__ABOUT THIS TASK__. Each line below must be reproduced exactly, though the pictures are to be dropped.

Start of EXTRACTED DATA

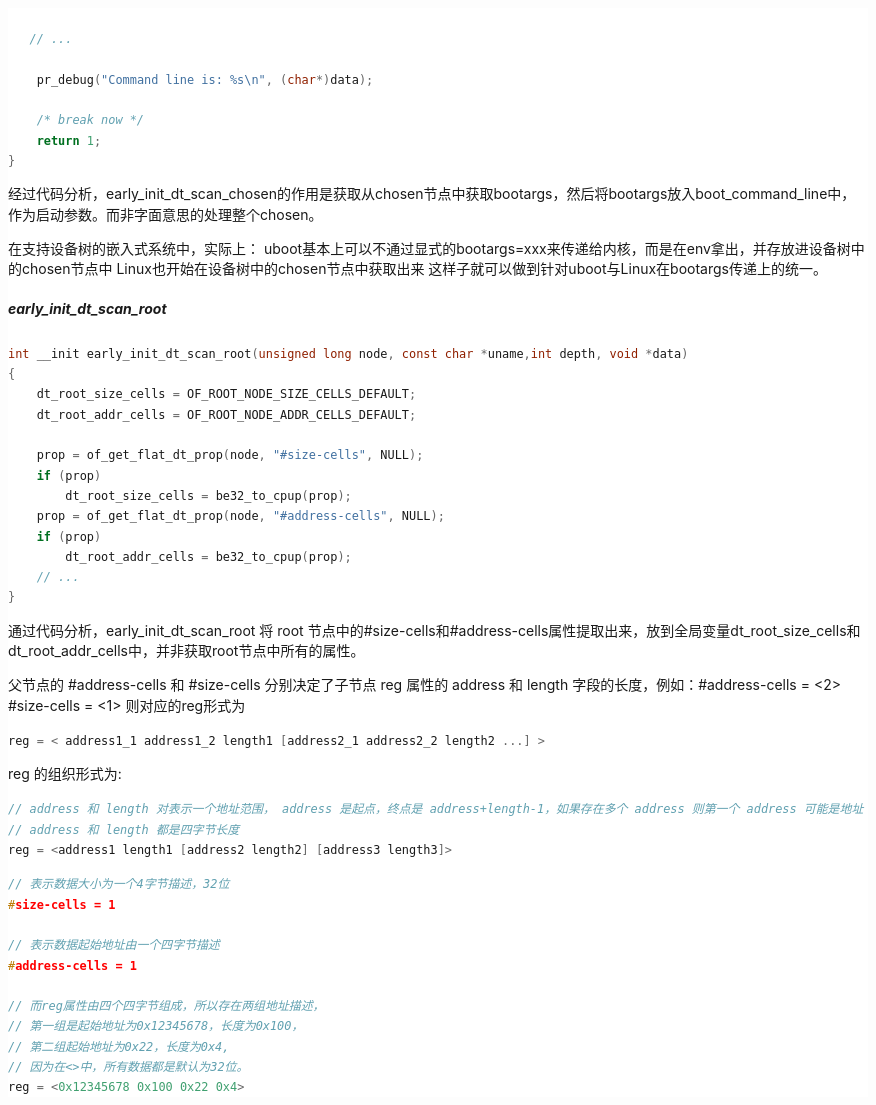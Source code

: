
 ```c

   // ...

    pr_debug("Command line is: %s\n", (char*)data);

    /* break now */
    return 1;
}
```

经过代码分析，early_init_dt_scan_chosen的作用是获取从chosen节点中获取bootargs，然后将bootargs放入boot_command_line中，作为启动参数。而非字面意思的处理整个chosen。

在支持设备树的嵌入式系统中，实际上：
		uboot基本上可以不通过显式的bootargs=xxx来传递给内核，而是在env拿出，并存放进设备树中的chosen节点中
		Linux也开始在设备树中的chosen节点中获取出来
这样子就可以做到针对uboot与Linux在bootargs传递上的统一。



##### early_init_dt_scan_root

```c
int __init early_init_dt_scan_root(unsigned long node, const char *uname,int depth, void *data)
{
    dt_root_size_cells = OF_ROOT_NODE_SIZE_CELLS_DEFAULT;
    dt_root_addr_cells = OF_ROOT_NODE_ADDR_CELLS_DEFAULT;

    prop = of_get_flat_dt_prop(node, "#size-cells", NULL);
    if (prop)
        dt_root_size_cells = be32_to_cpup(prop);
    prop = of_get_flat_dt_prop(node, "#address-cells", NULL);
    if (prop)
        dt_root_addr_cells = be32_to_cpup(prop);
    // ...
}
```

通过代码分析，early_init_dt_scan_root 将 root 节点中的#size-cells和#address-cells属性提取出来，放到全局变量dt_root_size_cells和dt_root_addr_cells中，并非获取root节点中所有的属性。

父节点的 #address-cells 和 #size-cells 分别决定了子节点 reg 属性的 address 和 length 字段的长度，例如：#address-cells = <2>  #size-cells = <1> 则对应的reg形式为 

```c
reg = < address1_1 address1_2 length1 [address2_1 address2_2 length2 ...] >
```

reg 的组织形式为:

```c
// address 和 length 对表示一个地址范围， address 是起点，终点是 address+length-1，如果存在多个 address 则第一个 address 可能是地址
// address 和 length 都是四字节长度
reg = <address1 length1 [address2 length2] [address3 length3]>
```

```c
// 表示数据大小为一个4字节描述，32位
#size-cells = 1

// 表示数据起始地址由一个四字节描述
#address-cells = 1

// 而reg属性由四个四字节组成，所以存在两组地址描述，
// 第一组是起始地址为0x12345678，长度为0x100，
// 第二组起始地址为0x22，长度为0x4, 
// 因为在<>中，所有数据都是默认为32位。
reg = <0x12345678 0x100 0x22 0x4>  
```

End of EXTRACTED DATA

__EXPECTED ANSWER__.
Source code

:
 ```c

   // ...

    pr_debug("Command line is: %s\n", (char*)data);

    /* break now */
    return 1;
}
```

经过代码分析，early_init_dt_scan_chosen的作用是获取从chosen节点中获取bootargs，然后将bootargs放入boot_command_line中，作为启动参数。而非字面意思的处理整个chosen。

在支持设备树的嵌入式系统中，实际上：
		uboot基本上可以不通过显式的bootargs=xxx来传递给内核，而是在env拿出，并存放进设备树中的chosen节点中
		Linux也开始在设备树中的chosen节点中获取出来
这样子就可以做到针对uboot与Linux在bootargs传递上的统一。



##### early_init_dt_scan_root

```c
int __init early_init_dt_scan_root(unsigned long node, const char *uname,int depth, void *data)
{
    dt_root_size_cells = OF_ROOT_NODE_SIZE_CELLS_DEFAULT;
    dt_root_addr_cells = OF_ROOT_NODE_ADDR_CELLS_DEFAULT;

    prop = of_get_flat_dt_prop(node, "#size-cells", NULL);
    if (prop)
        dt_root_size_cells = be32_to_cpup(prop);
    prop = of_get_flat_dt_prop(node, "#address-cells", NULL);
    if (prop)
        dt_root_addr_cells = be32_to_cpup(prop);
    // ...
}
```

通过代码分析，early_init_dt_scan_root 将 root 节点中的#size-cells和#address-cells属性提取出来，放到全局变量dt_root_size_cells和dt_root_addr_cells中，并非获取root节点中所有的属性。

父节点的 #address-cells 和 #size-cells 分别决定了子节点 reg 属性的 address 和 length 字段的长度，例如：#address-cells = <2>  #size-cells = <1> 则对应的reg形式为 

```c
reg = < address1_1 address1_2 length1 [address2_1 address2_2 length2 ...] >
```

reg 的组织形式为:

```c
// address 和 length 对表示一个地址范围， address 是起点，终点是 address+length-1，如果存在多个 address 则第一个 address 可能是地址
// address 和 length 都是四字节长度
reg = <address1 length1 [address2 length2] [address3 length3]>
```

```c
// 表示数据大小为一个4字节描述，32位
#size-cells = 1

// 表示数据起始地址由一个四字节描述
#address-cells = 1

// 而reg属性由四个四字节组成，所以存在两组地址描述，
// 第一组是起始地址为0x12345678，长度为0x100，
// 第二组起始地址为0x22，长度为0x4, 
// 因为在<>中，所有数据都是默认为32位。
reg = <0x12345678 0x100 0x22 0x4>  
```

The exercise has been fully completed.